* Required work: In your copy of the data below, reproduce every entry exactly and omit the pictures.

----- Task inputs

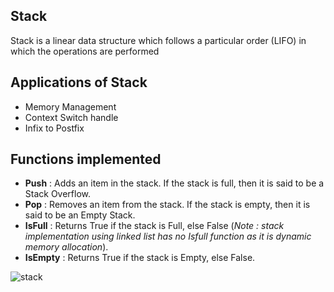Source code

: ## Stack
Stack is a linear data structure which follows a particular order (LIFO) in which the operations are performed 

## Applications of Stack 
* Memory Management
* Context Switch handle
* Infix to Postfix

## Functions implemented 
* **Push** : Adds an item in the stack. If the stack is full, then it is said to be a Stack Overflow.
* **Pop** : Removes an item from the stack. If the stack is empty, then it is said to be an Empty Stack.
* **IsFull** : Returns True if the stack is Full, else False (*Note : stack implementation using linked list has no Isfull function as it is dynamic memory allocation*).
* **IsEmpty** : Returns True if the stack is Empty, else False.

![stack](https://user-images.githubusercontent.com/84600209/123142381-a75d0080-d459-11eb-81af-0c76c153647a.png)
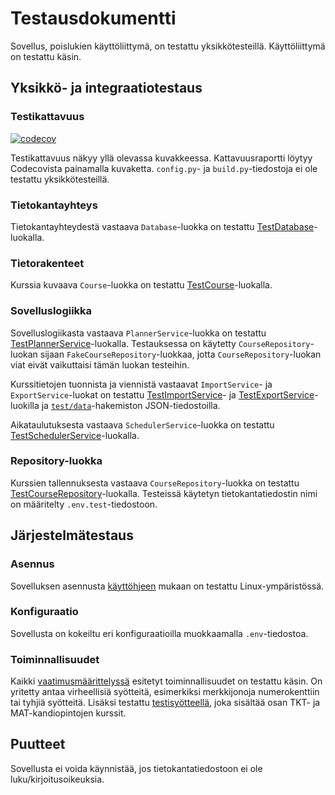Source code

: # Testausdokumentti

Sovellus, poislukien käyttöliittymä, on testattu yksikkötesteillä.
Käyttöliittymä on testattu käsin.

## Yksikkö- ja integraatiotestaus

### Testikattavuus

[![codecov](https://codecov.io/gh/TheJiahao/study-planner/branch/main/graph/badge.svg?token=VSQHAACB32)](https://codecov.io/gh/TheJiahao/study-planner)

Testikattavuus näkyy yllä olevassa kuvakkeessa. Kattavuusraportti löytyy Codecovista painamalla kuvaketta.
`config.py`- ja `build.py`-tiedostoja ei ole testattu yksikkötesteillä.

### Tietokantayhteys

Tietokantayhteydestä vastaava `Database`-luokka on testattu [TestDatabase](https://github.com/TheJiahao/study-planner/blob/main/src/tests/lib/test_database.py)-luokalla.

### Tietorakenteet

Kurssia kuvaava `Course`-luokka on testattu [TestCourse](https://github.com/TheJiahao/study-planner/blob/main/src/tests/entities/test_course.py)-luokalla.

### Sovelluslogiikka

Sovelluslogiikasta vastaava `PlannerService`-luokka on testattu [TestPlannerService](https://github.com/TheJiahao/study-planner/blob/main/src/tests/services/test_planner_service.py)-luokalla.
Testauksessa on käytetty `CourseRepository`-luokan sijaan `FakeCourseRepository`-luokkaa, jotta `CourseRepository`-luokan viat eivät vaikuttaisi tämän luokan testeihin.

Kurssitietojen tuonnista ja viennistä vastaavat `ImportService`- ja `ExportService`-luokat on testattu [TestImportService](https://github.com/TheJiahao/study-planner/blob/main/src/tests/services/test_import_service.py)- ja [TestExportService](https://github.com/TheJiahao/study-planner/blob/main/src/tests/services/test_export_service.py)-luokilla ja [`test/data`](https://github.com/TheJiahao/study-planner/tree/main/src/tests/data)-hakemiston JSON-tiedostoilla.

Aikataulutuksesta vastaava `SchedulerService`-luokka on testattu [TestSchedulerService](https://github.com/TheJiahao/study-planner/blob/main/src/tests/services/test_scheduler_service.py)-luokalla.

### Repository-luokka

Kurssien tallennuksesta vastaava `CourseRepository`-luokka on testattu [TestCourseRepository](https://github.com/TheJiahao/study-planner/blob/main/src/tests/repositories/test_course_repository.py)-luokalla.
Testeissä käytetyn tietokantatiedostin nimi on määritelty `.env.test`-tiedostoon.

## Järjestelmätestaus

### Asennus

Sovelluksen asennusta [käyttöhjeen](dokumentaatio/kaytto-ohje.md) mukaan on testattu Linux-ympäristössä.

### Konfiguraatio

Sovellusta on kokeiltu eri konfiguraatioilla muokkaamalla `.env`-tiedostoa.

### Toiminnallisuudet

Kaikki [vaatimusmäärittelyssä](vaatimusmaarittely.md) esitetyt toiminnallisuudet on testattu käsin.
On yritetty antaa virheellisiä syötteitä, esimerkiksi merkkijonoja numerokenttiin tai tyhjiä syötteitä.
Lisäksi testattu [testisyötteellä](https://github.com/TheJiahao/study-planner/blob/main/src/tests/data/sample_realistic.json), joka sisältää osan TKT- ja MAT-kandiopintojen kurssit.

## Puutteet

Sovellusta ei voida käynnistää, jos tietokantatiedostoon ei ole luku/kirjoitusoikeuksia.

----------

* Solution:
Source code

: ## Stack
Stack is a linear data structure which follows a particular order (LIFO) in which the operations are performed 

## Applications of Stack 
* Memory Management
* Context Switch handle
* Infix to Postfix

## Functions implemented 
* **Push** : Adds an item in the stack. If the stack is full, then it is said to be a Stack Overflow.
* **Pop** : Removes an item from the stack. If the stack is empty, then it is said to be an Empty Stack.
* **IsFull** : Returns True if the stack is Full, else False (*Note : stack implementation using linked list has no Isfull function as it is dynamic memory allocation*).
* **IsEmpty** : Returns True if the stack is Empty, else False.

![stack](https://user-images.githubusercontent.com/84600209/123142381-a75d0080-d459-11eb-81af-0c76c153647a.png)
Source code

: # Testausdokumentti

Sovellus, poislukien käyttöliittymä, on testattu yksikkötesteillä.
Käyttöliittymä on testattu käsin.

## Yksikkö- ja integraatiotestaus

### Testikattavuus

[![codecov](https://codecov.io/gh/TheJiahao/study-planner/branch/main/graph/badge.svg?token=VSQHAACB32)](https://codecov.io/gh/TheJiahao/study-planner)

Testikattavuus näkyy yllä olevassa kuvakkeessa. Kattavuusraportti löytyy Codecovista painamalla kuvaketta.
`config.py`- ja `build.py`-tiedostoja ei ole testattu yksikkötesteillä.

### Tietokantayhteys

Tietokantayhteydestä vastaava `Database`-luokka on testattu [TestDatabase](https://github.com/TheJiahao/study-planner/blob/main/src/tests/lib/test_database.py)-luokalla.

### Tietorakenteet

Kurssia kuvaava `Course`-luokka on testattu [TestCourse](https://github.com/TheJiahao/study-planner/blob/main/src/tests/entities/test_course.py)-luokalla.

### Sovelluslogiikka

Sovelluslogiikasta vastaava `PlannerService`-luokka on testattu [TestPlannerService](https://github.com/TheJiahao/study-planner/blob/main/src/tests/services/test_planner_service.py)-luokalla.
Testauksessa on käytetty `CourseRepository`-luokan sijaan `FakeCourseRepository`-luokkaa, jotta `CourseRepository`-luokan viat eivät vaikuttaisi tämän luokan testeihin.

Kurssitietojen tuonnista ja viennistä vastaavat `ImportService`- ja `ExportService`-luokat on testattu [TestImportService](https://github.com/TheJiahao/study-planner/blob/main/src/tests/services/test_import_service.py)- ja [TestExportService](https://github.com/TheJiahao/study-planner/blob/main/src/tests/services/test_export_service.py)-luokilla ja [`test/data`](https://github.com/TheJiahao/study-planner/tree/main/src/tests/data)-hakemiston JSON-tiedostoilla.

Aikataulutuksesta vastaava `SchedulerService`-luokka on testattu [TestSchedulerService](https://github.com/TheJiahao/study-planner/blob/main/src/tests/services/test_scheduler_service.py)-luokalla.

### Repository-luokka

Kurssien tallennuksesta vastaava `CourseRepository`-luokka on testattu [TestCourseRepository](https://github.com/TheJiahao/study-planner/blob/main/src/tests/repositories/test_course_repository.py)-luokalla.
Testeissä käytetyn tietokantatiedostin nimi on määritelty `.env.test`-tiedostoon.

## Järjestelmätestaus

### Asennus

Sovelluksen asennusta [käyttöhjeen](dokumentaatio/kaytto-ohje.md) mukaan on testattu Linux-ympäristössä.

### Konfiguraatio

Sovellusta on kokeiltu eri konfiguraatioilla muokkaamalla `.env`-tiedostoa.

### Toiminnallisuudet

Kaikki [vaatimusmäärittelyssä](vaatimusmaarittely.md) esitetyt toiminnallisuudet on testattu käsin.
On yritetty antaa virheellisiä syötteitä, esimerkiksi merkkijonoja numerokenttiin tai tyhjiä syötteitä.
Lisäksi testattu [testisyötteellä](https://github.com/TheJiahao/study-planner/blob/main/src/tests/data/sample_realistic.json), joka sisältää osan TKT- ja MAT-kandiopintojen kurssit.

## Puutteet

Sovellusta ei voida käynnistää, jos tietokantatiedostoon ei ole luku/kirjoitusoikeuksia.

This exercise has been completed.